Task to carry out:
Search the records below for the string "underlays" and copy each line where it turns up.

*** Given entries ***

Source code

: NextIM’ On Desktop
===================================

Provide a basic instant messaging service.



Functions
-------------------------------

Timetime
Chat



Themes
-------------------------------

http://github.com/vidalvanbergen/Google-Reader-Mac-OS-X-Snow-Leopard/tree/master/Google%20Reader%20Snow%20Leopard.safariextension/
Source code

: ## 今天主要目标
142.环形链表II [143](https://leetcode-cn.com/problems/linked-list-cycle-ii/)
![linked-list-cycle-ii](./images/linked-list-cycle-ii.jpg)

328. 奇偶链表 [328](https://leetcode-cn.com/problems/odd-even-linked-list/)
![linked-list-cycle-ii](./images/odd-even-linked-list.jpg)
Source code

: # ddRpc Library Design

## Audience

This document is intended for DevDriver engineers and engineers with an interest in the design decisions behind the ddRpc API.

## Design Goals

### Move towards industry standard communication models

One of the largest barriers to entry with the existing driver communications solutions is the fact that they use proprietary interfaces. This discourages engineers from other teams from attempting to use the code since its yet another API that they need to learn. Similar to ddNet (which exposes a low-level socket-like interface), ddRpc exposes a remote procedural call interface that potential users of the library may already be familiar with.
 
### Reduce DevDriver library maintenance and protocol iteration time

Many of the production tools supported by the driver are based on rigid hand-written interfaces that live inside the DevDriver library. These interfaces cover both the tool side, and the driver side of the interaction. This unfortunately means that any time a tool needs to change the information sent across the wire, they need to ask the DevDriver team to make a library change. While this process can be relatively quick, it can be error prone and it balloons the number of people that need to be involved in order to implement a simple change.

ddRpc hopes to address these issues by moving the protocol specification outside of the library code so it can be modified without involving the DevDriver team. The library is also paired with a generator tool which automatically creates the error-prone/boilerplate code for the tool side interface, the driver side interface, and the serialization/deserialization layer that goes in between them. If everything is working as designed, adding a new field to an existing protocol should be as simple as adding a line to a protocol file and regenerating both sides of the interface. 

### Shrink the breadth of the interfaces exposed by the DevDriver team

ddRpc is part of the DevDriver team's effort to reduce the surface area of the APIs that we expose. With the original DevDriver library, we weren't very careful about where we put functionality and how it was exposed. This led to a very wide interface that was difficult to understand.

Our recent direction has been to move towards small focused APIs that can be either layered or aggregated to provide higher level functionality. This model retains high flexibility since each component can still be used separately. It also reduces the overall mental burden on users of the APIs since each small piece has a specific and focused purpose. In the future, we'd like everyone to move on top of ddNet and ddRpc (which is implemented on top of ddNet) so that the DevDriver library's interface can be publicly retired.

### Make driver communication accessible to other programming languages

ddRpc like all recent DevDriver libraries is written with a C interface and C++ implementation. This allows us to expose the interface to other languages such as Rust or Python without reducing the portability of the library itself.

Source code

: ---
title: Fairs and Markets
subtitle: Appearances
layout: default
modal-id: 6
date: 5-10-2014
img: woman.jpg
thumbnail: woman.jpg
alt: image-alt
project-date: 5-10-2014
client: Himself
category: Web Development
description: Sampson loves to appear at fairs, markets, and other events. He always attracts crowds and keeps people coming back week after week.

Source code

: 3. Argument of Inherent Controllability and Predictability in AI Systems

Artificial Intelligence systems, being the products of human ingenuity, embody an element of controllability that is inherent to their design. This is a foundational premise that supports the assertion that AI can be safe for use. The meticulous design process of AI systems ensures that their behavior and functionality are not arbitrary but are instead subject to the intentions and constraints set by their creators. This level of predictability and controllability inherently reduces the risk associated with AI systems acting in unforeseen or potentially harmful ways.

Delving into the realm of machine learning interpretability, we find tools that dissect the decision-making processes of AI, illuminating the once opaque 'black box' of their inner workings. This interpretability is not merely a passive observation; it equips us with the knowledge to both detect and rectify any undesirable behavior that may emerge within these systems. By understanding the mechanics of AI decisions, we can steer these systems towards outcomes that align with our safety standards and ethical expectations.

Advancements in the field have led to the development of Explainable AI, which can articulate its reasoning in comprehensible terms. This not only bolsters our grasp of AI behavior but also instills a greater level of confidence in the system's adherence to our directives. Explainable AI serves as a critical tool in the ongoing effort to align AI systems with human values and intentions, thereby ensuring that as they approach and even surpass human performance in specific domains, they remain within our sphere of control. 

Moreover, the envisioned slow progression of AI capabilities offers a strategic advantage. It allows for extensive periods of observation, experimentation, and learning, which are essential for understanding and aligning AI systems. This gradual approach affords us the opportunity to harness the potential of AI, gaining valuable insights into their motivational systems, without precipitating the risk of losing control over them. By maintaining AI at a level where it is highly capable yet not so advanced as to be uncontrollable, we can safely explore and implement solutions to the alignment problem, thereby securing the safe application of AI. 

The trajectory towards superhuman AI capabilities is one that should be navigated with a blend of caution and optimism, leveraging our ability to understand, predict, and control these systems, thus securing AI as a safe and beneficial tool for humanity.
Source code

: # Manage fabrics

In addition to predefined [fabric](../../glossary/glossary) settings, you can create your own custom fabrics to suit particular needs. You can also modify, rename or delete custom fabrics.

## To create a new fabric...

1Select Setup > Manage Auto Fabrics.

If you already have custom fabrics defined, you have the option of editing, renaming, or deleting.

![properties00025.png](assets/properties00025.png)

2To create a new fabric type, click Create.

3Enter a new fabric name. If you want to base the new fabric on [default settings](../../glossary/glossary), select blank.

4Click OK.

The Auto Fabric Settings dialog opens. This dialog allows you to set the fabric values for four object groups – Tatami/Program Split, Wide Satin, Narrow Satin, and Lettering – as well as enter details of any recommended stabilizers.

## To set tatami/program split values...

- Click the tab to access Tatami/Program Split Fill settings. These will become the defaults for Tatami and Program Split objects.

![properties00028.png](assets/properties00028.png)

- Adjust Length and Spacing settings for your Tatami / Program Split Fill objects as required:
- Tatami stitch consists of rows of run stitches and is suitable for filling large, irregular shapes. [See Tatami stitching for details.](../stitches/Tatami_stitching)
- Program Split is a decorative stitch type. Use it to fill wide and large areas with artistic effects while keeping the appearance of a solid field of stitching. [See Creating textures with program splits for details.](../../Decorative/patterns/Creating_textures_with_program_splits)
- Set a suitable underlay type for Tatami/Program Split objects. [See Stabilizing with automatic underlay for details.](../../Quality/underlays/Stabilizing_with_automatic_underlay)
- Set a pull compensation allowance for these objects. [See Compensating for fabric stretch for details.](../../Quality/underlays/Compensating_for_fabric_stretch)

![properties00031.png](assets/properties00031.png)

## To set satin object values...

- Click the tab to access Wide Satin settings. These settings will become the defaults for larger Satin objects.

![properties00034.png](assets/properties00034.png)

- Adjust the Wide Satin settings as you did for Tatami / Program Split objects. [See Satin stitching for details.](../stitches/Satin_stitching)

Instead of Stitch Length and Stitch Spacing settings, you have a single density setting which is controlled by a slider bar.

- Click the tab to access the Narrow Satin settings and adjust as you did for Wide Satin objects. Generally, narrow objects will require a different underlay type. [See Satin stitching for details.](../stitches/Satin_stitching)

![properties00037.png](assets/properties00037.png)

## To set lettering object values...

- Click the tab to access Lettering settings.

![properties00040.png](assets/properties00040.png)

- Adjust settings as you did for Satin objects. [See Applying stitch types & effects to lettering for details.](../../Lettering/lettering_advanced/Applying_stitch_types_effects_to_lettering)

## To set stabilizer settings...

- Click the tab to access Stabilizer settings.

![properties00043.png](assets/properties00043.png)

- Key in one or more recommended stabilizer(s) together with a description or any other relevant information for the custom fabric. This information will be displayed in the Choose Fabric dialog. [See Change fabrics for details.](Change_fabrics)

***

Answer to this task:
- Set a suitable underlay type for Tatami/Program Split objects. [See Stabilizing with automatic underlay for details.](../../Quality/underlays/Stabilizing_with_automatic_underlay)
- Set a pull compensation allowance for these objects. [See Compensating for fabric stretch for details.](../../Quality/underlays/Compensating_for_fabric_stretch)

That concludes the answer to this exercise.